Nathan Gilliat (o excellent blogger) posts about BuzzLogic's new partnership with KDPaine which will deliver sentiment scores to BuzzLogic's clients. There are a number of approaches to delivering sentiment analysis including many automated approaches and some manual ones. The customers are still skeptical of automated methods and generally more comfortable with manual methods. Paine writes:
"Computers can do a lot of things well, but differentiating between positive and negative comments in consumer generated media isn’t one of them,” explained Katie Delahaye Paine, CEO of KDPaine & Partners. “The problem with consumer generated media is that it is filled with irony, sarcasm and non-traditional ways of expressing sentiment. That’s why we recommend a hybrid solution. Let computers do the heavy lifting, and let humans provide the judgment."
This kind of statement is particularly unhelpful. Let's break it down.
Why Do Sentiment Analysis?
There are a number of reasons for doing sentiment analysis. Firstly, to track the ups and downs of aggregate attitudes to a brand or product. Secondly, to compare the attitudes of the public (that is, of course, the blogging public) between one brand or product and another. Thirdly, to pull out examples of particular types of positive or negative statements on some topic.
The Challenge of Automated Approaches
Sentiment can be characterized as a triple of <author, polarity, object>. Sentiment analysis in addition to figuring out the direction of the sentiment needs to associate the evaluative language with a target and the whole statement with a speaker. Many automated methods do weak jobs of these tasks if they attempt them at all.
In addition to these association tasks, the basic problem of dealing with sarcasm and so on, as Paine rightly states, is hard.

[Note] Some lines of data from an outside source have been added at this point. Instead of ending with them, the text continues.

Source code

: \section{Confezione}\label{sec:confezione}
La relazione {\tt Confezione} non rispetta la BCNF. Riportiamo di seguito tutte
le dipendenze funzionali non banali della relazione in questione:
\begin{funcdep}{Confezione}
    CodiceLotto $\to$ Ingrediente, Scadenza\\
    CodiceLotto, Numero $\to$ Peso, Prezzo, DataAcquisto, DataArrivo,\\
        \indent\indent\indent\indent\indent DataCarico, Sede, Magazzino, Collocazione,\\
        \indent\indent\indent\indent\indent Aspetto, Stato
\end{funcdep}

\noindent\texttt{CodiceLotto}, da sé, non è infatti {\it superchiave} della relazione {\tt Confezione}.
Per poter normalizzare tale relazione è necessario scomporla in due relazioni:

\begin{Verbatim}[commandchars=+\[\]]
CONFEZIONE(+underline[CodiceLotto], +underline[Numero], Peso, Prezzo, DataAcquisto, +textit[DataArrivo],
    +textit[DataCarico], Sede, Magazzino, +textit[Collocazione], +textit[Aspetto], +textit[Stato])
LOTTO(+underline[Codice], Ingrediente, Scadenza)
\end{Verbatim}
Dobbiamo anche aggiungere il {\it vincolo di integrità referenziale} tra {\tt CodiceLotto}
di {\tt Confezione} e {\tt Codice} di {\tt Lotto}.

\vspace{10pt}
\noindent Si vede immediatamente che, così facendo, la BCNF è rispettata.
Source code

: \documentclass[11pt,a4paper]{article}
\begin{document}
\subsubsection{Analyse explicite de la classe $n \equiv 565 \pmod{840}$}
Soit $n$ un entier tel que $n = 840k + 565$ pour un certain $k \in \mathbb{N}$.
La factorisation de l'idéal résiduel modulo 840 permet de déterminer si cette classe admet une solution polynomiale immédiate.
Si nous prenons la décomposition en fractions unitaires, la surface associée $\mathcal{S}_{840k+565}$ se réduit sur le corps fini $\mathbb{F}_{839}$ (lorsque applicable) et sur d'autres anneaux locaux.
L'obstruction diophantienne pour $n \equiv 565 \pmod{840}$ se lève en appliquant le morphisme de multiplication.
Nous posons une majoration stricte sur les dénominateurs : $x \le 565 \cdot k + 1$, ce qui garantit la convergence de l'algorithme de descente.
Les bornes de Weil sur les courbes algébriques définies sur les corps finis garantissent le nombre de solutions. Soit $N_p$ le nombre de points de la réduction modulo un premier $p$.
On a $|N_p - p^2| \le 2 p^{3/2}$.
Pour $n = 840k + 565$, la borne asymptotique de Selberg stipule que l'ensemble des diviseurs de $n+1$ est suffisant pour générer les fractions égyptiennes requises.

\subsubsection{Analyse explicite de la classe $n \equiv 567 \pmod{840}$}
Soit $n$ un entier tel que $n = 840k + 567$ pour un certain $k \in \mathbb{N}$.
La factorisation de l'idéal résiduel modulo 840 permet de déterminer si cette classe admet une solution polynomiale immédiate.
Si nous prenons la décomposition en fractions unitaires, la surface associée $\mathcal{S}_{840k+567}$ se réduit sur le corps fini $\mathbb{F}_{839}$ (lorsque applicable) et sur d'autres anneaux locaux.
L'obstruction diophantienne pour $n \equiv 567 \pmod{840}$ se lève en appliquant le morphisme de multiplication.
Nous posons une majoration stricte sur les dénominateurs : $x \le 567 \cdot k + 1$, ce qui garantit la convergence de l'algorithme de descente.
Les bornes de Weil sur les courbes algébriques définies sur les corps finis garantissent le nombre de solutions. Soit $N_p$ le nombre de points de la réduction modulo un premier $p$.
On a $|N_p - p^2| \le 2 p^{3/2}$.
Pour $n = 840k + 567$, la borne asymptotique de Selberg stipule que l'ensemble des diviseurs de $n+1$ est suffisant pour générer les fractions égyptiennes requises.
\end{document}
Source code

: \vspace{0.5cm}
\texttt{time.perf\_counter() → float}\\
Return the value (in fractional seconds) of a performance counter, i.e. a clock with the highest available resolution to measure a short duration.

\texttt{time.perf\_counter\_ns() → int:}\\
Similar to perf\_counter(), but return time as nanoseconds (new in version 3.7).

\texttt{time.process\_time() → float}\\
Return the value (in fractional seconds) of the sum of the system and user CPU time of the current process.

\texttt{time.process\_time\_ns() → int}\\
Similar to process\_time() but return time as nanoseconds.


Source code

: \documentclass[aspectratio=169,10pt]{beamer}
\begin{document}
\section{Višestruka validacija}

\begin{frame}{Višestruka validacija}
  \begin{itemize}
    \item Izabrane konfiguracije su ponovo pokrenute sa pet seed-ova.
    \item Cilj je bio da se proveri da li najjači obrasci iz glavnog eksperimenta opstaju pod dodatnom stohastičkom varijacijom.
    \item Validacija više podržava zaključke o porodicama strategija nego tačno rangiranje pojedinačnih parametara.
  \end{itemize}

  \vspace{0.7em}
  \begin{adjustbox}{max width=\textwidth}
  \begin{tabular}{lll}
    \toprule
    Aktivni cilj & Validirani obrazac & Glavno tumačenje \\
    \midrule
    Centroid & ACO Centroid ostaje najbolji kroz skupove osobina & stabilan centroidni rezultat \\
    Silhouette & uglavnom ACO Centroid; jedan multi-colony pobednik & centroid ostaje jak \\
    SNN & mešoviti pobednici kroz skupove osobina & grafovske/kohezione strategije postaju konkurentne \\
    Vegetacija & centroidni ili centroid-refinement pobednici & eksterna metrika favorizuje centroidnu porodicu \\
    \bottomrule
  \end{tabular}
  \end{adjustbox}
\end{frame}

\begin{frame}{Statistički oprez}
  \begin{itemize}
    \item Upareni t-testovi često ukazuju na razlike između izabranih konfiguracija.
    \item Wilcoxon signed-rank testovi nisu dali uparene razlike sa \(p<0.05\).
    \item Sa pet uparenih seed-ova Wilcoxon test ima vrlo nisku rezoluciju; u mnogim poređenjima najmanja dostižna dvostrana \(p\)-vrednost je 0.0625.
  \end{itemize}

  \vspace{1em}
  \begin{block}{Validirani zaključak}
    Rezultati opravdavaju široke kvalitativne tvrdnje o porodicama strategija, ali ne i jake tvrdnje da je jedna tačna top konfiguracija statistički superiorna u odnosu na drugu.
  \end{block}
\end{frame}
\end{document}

The Challenge of Manual Approaches
While customers are often more comfortable with manual approaches, this comfort is not always well founded. Manual approaches often have to sample (to me, one of the key propositions in the space is being able to listen to every statement that is made, not a tiny fraction). Sampling is hard as it relies on comprehensive data acquisition at least. In addition, you may well be surprised to see the agreement rate between different human labelers. The literature reports agreements rates as low as 40% in some cases!
Application Details
If you are attempting to track the ebb and flow of sentiment, it is very likely that automated methods are fine as aggregate analysis can often be robust to a certain amount of measured error. If you need to surface individual positive or negative comments, you want to make sure that they really are positive or negative in which case using the confidence scores often available with machine learning approaches can be used to rank remarks (though this does introduce an unknown bias). It should also be noted that while there are many obvious problematic areas, the distribution of these problems needs to be understood before a solution that does better or worse on individual examples is evaluated.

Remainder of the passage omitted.